▶

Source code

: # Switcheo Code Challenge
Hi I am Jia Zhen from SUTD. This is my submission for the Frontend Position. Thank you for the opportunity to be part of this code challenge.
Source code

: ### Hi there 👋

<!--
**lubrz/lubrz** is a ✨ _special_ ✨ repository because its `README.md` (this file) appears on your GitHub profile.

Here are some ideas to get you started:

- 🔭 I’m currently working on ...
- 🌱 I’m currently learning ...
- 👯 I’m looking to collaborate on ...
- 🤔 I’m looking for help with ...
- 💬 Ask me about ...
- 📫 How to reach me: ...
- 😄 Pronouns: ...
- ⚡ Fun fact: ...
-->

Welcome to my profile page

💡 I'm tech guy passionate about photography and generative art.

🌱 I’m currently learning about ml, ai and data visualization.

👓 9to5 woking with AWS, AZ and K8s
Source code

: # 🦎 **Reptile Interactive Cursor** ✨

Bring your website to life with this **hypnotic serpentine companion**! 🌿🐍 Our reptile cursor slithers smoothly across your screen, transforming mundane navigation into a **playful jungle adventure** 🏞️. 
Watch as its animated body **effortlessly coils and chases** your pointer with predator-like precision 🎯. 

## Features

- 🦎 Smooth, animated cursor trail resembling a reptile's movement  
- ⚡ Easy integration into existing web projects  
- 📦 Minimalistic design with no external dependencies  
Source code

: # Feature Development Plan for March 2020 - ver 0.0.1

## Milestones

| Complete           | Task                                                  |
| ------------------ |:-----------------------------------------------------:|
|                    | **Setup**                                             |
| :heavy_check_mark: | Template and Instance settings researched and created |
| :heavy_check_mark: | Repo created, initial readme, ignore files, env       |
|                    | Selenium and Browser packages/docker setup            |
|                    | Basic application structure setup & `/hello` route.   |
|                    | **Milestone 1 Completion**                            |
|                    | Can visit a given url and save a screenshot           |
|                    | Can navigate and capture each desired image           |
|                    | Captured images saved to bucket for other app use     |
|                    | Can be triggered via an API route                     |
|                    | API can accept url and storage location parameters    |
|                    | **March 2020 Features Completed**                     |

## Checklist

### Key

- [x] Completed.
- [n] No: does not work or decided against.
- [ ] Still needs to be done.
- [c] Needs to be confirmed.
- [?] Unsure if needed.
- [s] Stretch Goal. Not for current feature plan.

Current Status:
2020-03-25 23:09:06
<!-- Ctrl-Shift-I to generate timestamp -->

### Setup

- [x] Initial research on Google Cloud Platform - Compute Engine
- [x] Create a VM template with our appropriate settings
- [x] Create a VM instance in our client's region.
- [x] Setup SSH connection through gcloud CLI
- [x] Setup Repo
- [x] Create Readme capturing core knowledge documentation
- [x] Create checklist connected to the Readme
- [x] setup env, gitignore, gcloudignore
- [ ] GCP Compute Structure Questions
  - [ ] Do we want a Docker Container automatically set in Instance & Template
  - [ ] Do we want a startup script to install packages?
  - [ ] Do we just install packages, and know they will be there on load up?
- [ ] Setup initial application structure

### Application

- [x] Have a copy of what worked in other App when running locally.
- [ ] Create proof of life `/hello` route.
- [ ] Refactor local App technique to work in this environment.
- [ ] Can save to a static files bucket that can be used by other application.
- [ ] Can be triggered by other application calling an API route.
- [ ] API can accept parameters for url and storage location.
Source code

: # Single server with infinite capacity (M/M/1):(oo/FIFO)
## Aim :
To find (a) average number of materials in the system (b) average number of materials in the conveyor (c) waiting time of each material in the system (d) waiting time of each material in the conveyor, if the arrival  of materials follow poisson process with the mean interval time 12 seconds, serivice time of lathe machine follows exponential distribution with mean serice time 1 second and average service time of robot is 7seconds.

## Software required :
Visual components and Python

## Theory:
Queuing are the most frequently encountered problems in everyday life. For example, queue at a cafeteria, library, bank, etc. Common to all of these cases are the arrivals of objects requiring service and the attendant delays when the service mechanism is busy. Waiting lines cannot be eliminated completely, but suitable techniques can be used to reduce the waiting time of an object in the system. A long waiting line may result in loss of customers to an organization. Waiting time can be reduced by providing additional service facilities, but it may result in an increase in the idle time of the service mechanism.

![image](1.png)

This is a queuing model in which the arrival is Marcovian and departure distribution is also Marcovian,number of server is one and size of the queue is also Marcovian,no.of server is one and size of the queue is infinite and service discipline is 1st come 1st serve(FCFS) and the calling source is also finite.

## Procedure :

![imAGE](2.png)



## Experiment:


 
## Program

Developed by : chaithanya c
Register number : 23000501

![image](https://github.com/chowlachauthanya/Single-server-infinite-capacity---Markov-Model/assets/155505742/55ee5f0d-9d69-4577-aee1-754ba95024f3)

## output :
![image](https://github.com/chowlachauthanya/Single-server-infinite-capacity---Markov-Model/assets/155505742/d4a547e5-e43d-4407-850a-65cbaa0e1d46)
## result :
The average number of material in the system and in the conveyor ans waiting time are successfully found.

◀
▶

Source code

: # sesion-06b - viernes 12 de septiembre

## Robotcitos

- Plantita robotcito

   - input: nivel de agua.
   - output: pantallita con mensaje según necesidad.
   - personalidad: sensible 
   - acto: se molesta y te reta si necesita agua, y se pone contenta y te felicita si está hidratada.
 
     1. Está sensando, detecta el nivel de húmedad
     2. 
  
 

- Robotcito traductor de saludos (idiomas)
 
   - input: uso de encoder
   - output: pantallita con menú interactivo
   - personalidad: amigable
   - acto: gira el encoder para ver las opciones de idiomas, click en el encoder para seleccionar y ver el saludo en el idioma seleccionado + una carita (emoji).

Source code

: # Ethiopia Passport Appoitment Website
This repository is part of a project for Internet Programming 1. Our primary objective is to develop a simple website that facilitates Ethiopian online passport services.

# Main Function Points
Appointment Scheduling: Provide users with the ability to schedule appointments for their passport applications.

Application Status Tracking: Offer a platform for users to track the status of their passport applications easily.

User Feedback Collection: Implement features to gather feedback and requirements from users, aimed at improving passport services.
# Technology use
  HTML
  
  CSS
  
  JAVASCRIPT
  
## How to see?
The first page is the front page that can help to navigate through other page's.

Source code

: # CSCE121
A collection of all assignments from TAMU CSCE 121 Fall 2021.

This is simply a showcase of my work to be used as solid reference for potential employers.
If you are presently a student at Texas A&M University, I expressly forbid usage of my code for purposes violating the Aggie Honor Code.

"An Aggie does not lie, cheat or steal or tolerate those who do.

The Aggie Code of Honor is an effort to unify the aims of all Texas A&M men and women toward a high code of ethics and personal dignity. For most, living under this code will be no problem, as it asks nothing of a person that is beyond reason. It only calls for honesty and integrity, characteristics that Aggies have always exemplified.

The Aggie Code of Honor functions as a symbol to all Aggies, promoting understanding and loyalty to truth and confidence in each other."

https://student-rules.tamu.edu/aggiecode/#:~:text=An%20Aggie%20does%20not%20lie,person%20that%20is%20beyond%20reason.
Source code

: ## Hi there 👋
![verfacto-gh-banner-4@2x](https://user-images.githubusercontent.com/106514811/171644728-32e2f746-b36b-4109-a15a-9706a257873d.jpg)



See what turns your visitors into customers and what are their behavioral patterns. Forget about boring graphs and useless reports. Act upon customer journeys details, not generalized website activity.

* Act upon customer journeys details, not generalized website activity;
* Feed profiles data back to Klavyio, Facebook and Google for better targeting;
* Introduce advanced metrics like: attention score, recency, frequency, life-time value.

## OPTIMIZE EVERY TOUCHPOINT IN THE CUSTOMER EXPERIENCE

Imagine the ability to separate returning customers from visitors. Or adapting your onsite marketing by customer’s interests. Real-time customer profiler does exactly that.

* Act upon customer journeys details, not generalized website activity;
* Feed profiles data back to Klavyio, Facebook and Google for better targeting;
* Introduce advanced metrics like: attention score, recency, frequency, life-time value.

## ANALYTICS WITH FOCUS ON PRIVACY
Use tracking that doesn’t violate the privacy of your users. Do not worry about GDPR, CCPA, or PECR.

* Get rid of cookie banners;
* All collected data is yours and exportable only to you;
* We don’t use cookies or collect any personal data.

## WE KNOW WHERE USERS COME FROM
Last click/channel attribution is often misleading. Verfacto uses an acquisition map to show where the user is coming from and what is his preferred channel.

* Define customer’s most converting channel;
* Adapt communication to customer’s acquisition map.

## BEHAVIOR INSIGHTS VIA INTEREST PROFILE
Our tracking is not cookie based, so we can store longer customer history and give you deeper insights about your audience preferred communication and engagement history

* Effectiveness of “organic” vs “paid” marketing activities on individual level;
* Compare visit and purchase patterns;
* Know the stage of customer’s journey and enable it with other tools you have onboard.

◀

#### What you need to do
From the listing above, the lines starting with the one that has "## Features" and running through the one that has "Can navigate and" should be copied exactly, ends included.

#### Result of this exercise
## Features

- 🦎 Smooth, animated cursor trail resembling a reptile's movement  
- ⚡ Easy integration into existing web projects  
- 📦 Minimalistic design with no external dependencies  
Source code

: # Feature Development Plan for March 2020 - ver 0.0.1

## Milestones

| Complete           | Task                                                  |
| ------------------ |:-----------------------------------------------------:|
|                    | **Setup**                                             |
| :heavy_check_mark: | Template and Instance settings researched and created |
| :heavy_check_mark: | Repo created, initial readme, ignore files, env       |
|                    | Selenium and Browser packages/docker setup            |
|                    | Basic application structure setup & `/hello` route.   |
|                    | **Milestone 1 Completion**                            |
|                    | Can visit a given url and save a screenshot           |
|                    | Can navigate and capture each desired image           |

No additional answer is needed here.